WORK TO COMPLETE:
Your answer must hold only the lines below from the line containing "Neue Pal?ontologische Abhandlungen" through the line containing "University | 德国", each reproduced exactly.

[Start of Attachment]

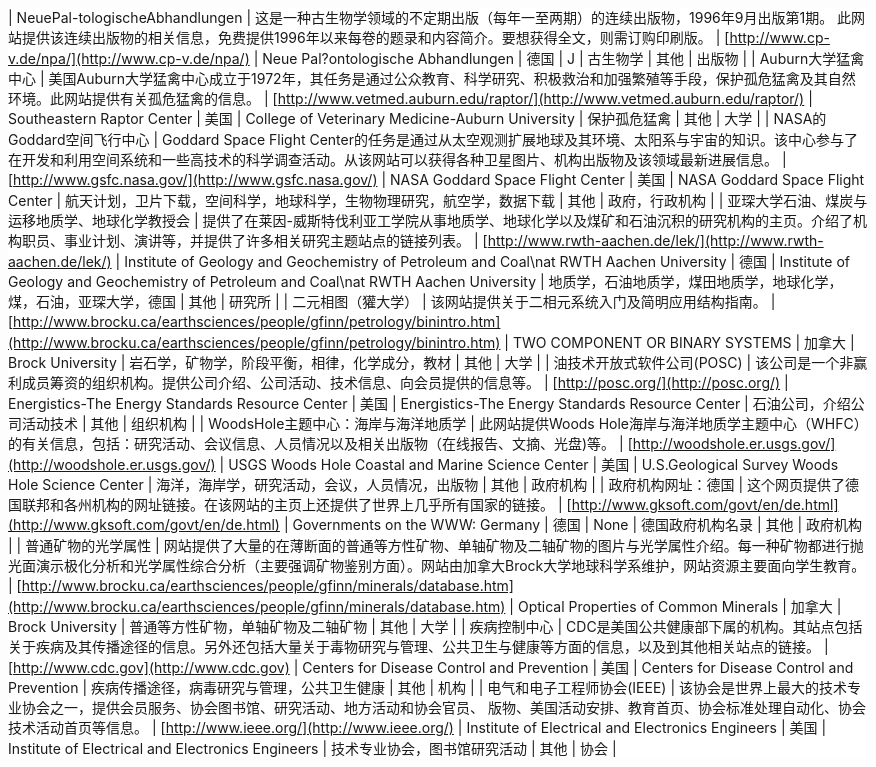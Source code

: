 | NeuePal-tologischeAbhandlungen                 | 这是一种古生物学领域的不定期出版（每年一至两期）的连续出版物，1996年9月出版第1期。  此网站提供该连续出版物的相关信息，免费提供1996年以来每卷的题录和内容简介。要想获得全文，则需订购印刷版。 | [http://www.cp-v.de/npa/](http://www.cp-v.de/npa/)           | Neue Pal?ontologische Abhandlungen                           | 德国           | J                                                            | 古生物学                                                     | 其他 | 出版物                  |
| Auburn大学猛禽中心                             | 美国Auburn大学猛禽中心成立于1972年，其任务是通过公众教育、科学研究、积极救治和加强繁殖等手段，保护孤危猛禽及其自然环境。此网站提供有关孤危猛禽的信息。 | [http://www.vetmed.auburn.edu/raptor/](http://www.vetmed.auburn.edu/raptor/) | Southeastern Raptor Center                                   | 美国           | College of Veterinary Medicine-Auburn University             | 保护孤危猛禽                                                 | 其他 | 大学                    |
| NASA的Goddard空间飞行中心                      | Goddard Space Flight  Center的任务是通过从太空观测扩展地球及其环境、太阳系与宇宙的知识。该中心参与了在开发和利用空间系统和一些高技术的科学调查活动。从该网站可以获得各种卫星图片、机构出版物及该领域最新进展信息。 | [http://www.gsfc.nasa.gov/](http://www.gsfc.nasa.gov/)       | NASA Goddard Space Flight Center                             | 美国           | NASA Goddard Space Flight Center                             | 航天计划，卫片下载，空间科学，地球科学，生物物理研究，航空学，数据下载 | 其他 | 政府，行政机构          |
| 亚琛大学石油、煤炭与运移地质学、地球化学教授会 | 提供了在莱因-威斯特伐利亚工学院从事地质学、地球化学以及煤矿和石油沉积的研究机构的主页。介绍了机构职员、事业计划、演讲等，并提供了许多相关研究主题站点的链接列表。 | [http://www.rwth-aachen.de/lek/](http://www.rwth-aachen.de/lek/) | Institute of Geology and Geochemistry of Petroleum and Coal\nat RWTH  Aachen University | 德国           | Institute of Geology and Geochemistry of Petroleum and Coal\nat RWTH  Aachen University | 地质学，石油地质学，煤田地质学，地球化学，煤，石油，亚琛大学，德国 | 其他 | 研究所                  |
| 二元相图（獾大学）                             | 该网站提供关于二相元系统入门及简明应用结构指南。             | [http://www.brocku.ca/earthsciences/people/gfinn/petrology/binintro.htm](http://www.brocku.ca/earthsciences/people/gfinn/petrology/binintro.htm) | TWO COMPONENT OR BINARY SYSTEMS                              | 加拿大         | Brock University                                             | 岩石学，矿物学，阶段平衡，相律，化学成分，教材               | 其他 | 大学                    |
| 油技术开放式软件公司(POSC)                     | 该公司是一个非赢利成员筹资的组织机构。提供公司介绍、公司活动、技术信息、向会员提供的信息等。 | [http://posc.org/](http://posc.org/)                         | Energistics-The Energy Standards Resource Center             | 美国           | Energistics-The Energy Standards Resource Center             | 石油公司，介绍公司活动技术                                   | 其他 | 组织机构                |
| WoodsHole主题中心：海岸与海洋地质学            | 此网站提供Woods  Hole海岸与海洋地质学主题中心（WHFC）的有关信息，包括：研究活动、会议信息、人员情况以及相关出版物（在线报告、文摘、光盘)等。 | [http://woodshole.er.usgs.gov/](http://woodshole.er.usgs.gov/) | USGS Woods Hole Coastal and Marine Science Center            | 美国           | U.S.Geological Survey Woods Hole Science Center              | 海洋，海岸学，研究活动，会议，人员情况，出版物               | 其他 | 政府机构                |
| 政府机构网址：德国                             | 这个网页提供了德国联邦和各州机构的网址链接。在该网站的主页上还提供了世界上几乎所有国家的链接。 | [http://www.gksoft.com/govt/en/de.html](http://www.gksoft.com/govt/en/de.html) | Governments on the WWW: Germany                              | 德国           | None                                                         | 德国政府机构名录                                             | 其他 | 政府机构                |
| 普通矿物的光学属性                             | 网站提供了大量的在薄断面的普通等方性矿物、单轴矿物及二轴矿物的图片与光学属性介绍。每一种矿物都进行抛光面演示极化分析和光学属性综合分析（主要强调矿物鉴别方面）。网站由加拿大Brock大学地球科学系维护，网站资源主要面向学生教育。 | [http://www.brocku.ca/earthsciences/people/gfinn/minerals/database.htm](http://www.brocku.ca/earthsciences/people/gfinn/minerals/database.htm) | Optical Properties of Common Minerals                        | 加拿大         | Brock University                                             | 普通等方性矿物，单轴矿物及二轴矿物                           | 其他 | 大学                    |
| 疾病控制中心                                   | CDC是美国公共健康部下属的机构。其站点包括关于疾病及其传播途径的信息。另外还包括大量关于毒物研究与管理、公共卫生与健康等方面的信息，以及到其他相关站点的链接。 | [http://www.cdc.gov](http://www.cdc.gov)                     | Centers for Disease Control and Prevention                   | 美国           | Centers for Disease Control and Prevention                   | 疾病传播途径，病毒研究与管理，公共卫生健康                   | 其他 | 机构                    |
| 电气和电子工程师协会(IEEE)                     | 该协会是世界上最大的技术专业协会之一，提供会员服务、协会图书馆、研究活动、地方活动和协会官员、  版物、美国活动安排、教育首页、协会标准处理自动化、协会技术活动首页等信息。 | [http://www.ieee.org/](http://www.ieee.org/)                 | Institute of Electrical and Electronics Engineers            | 美国           | Institute of Electrical and Electronics Engineers            | 技术专业协会，图书馆研究活动                                 | 其他 | 协会                    |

[End of Attachment]

REPLY:
: | NeuePal-tologischeAbhandlungen                 | 这是一种古生物学领域的不定期出版（每年一至两期）的连续出版物，1996年9月出版第1期。  此网站提供该连续出版物的相关信息，免费提供1996年以来每卷的题录和内容简介。要想获得全文，则需订购印刷版。 | [http://www.cp-v.de/npa/](http://www.cp-v.de/npa/)           | Neue Pal?ontologische Abhandlungen                           | 德国           | J                                                            | 古生物学                                                     | 其他 | 出版物                  |
| Auburn大学猛禽中心                             | 美国Auburn大学猛禽中心成立于1972年，其任务是通过公众教育、科学研究、积极救治和加强繁殖等手段，保护孤危猛禽及其自然环境。此网站提供有关孤危猛禽的信息。 | [http://www.vetmed.auburn.edu/raptor/](http://www.vetmed.auburn.edu/raptor/) | Southeastern Raptor Center                                   | 美国           | College of Veterinary Medicine-Auburn University             | 保护孤危猛禽                                                 | 其他 | 大学                    |
| NASA的Goddard空间飞行中心                      | Goddard Space Flight  Center的任务是通过从太空观测扩展地球及其环境、太阳系与宇宙的知识。该中心参与了在开发和利用空间系统和一些高技术的科学调查活动。从该网站可以获得各种卫星图片、机构出版物及该领域最新进展信息。 | [http://www.gsfc.nasa.gov/](http://www.gsfc.nasa.gov/)       | NASA Goddard Space Flight Center                             | 美国           | NASA Goddard Space Flight Center                             | 航天计划，卫片下载，空间科学，地球科学，生物物理研究，航空学，数据下载 | 其他 | 政府，行政机构          |
| 亚琛大学石油、煤炭与运移地质学、地球化学教授会 | 提供了在莱因-威斯特伐利亚工学院从事地质学、地球化学以及煤矿和石油沉积的研究机构的主页。介绍了机构职员、事业计划、演讲等，并提供了许多相关研究主题站点的链接列表。 | [http://www.rwth-aachen.de/lek/](http://www.rwth-aachen.de/lek/) | Institute of Geology and Geochemistry of Petroleum and Coal\nat RWTH  Aachen University | 德国           | Institute of Geology and Geochemistry of Petroleum and Coal\nat RWTH  Aachen University | 地质学，石油地质学，煤田地质学，地球化学，煤，石油，亚琛大学，德国 | 其他 | 研究所                  |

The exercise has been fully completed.